== What is being asked ==
In the records below, some lines contain the word "Samatha". Copy each of them.

Plain-text document sources
*****

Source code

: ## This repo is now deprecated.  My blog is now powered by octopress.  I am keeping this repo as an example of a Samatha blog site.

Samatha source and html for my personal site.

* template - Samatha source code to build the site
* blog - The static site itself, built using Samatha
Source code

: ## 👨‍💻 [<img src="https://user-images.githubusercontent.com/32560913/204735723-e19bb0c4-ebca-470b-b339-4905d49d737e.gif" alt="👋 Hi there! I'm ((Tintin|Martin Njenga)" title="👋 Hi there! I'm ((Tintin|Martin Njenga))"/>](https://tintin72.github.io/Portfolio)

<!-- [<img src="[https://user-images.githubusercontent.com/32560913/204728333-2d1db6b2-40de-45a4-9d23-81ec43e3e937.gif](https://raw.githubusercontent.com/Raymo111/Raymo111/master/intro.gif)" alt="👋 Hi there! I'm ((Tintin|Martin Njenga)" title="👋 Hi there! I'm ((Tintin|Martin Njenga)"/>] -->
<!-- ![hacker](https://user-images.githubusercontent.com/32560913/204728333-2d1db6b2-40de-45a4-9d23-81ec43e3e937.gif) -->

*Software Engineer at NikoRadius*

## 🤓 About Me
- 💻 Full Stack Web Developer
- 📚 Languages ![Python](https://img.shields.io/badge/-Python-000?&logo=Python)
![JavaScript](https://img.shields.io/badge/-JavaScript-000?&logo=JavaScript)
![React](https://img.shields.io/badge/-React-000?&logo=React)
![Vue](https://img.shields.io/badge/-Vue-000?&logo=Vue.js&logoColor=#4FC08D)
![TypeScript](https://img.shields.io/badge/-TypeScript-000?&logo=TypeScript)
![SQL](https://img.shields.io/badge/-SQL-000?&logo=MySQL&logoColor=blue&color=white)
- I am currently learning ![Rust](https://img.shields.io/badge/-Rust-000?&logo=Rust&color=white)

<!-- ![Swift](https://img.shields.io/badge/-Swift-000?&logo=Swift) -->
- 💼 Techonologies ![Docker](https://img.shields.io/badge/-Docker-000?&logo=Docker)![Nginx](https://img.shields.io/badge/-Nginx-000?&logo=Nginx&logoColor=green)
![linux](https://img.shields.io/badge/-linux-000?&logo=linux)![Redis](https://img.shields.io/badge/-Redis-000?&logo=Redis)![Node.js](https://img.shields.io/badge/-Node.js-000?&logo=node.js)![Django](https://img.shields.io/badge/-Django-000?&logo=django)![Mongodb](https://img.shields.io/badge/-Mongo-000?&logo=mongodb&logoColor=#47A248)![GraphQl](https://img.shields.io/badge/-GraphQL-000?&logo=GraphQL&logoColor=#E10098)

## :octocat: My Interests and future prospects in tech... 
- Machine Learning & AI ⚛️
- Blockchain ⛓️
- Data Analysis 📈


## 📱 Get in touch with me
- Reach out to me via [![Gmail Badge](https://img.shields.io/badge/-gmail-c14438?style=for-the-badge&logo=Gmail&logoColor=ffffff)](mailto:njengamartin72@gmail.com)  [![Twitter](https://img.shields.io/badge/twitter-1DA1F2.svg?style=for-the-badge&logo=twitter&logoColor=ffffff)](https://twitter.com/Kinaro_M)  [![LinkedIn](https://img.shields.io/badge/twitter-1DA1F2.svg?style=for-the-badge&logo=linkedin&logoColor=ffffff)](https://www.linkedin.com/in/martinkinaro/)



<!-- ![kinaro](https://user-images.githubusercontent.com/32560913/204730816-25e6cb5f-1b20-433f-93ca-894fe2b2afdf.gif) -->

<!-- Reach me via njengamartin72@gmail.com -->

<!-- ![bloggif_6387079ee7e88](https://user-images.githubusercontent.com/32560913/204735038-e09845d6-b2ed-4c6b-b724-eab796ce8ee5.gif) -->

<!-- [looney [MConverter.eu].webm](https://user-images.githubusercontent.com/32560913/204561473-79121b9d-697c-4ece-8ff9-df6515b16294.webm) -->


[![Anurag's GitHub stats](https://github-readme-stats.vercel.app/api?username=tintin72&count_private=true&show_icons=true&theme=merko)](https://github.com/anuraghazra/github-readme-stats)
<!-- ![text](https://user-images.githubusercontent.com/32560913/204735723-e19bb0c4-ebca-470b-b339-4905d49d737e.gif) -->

*****

== Finished exercise ==
: ## This repo is now deprecated.  My blog is now powered by octopress.  I am keeping this repo as an example of a Samatha blog site.
Samatha source and html for my personal site.
* template - Samatha source code to build the site
* blog - The static site itself, built using Samatha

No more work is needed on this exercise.